- [WHAT THE EXERCISE ASKS]
In the entries below, identify every line with the string "cross" and copy it.

· · · · · · ·

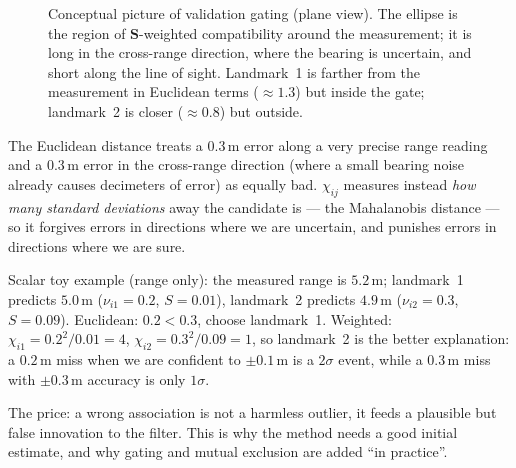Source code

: \documentclass[11pt,a4paper]{article}
\theoremstyle{definition}
\theoremstyle{plain}
\theoremstyle{remark}
\newcommand{\robot}[3][fill=white]{\begin{scope}[shift={(#2)},rotate=#3]\draw[#1,thick] (0.24,0)--(-0.16,0.15)--(-0.16,-0.15)--cycle;\end{scope}}
\begin{document}
\begin{figure}[H]
\centering
{}
\caption{Conceptual picture of validation gating (plane view). The ellipse is the region of $\bm S$-weighted compatibility around the measurement; it is long in the cross-range direction, where the bearing is uncertain, and short along the line of sight. Landmark~1 is farther from the measurement in Euclidean terms ($\approx1.3$) but inside the gate; landmark~2 is closer ($\approx0.8$) but outside.}
\label{fig:gating}
\end{figure}

\begin{intuition}
The Euclidean distance treats a $0.3$\,m error along a very precise range reading and a $0.3$\,m error in the cross-range direction (where a small bearing noise already causes decimeters of error) as equally bad. $\chi_{ij}$ measures instead \emph{how many standard deviations} away the candidate is --- the Mahalanobis distance --- so it forgives errors in directions where we are uncertain, and punishes errors in directions where we are sure.

Scalar toy example (range only): the measured range is $5.2$\,m; landmark~1 predicts $5.0$\,m ($\nu_{i1}=0.2$, $S=0.01$), landmark~2 predicts $4.9$\,m ($\nu_{i2}=0.3$, $S=0.09$). Euclidean: $0.2<0.3$, choose landmark~1. Weighted: $\chi_{i1}=0.2^2/0.01=4$, $\chi_{i2}=0.3^2/0.09=1$, so landmark~2 is the better explanation: a $0.2$\,m miss when we are confident to $\pm0.1$\,m is a $2\sigma$ event, while a $0.3$\,m miss with $\pm0.3$\,m accuracy is only $1\sigma$.

The price: a wrong association is not a harmless outlier, it feeds a plausible but false innovation to the filter. This is why the method needs a good initial estimate, and why gating and mutual exclusion are added ``in practice''.
\end{intuition}
\end{document}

· · · · · · ·

- [SOLVED PROBLEM]
\caption{Conceptual picture of validation gating (plane view). The ellipse is the region of $\bm S$-weighted compatibility around the measurement; it is long in the cross-range direction, where the bearing is uncertain, and short along the line of sight. Landmark~1 is farther from the measurement in Euclidean terms ($\approx1.3$) but inside the gate; landmark~2 is closer ($\approx0.8$) but outside.}
The Euclidean distance treats a $0.3$\,m error along a very precise range reading and a $0.3$\,m error in the cross-range direction (where a small bearing noise already causes decimeters of error) as equally bad. $\chi_{ij}$ measures instead \emph{how many standard deviations} away the candidate is --- the Mahalanobis distance --- so it forgives errors in directions where we are uncertain, and punishes errors in directions where we are sure.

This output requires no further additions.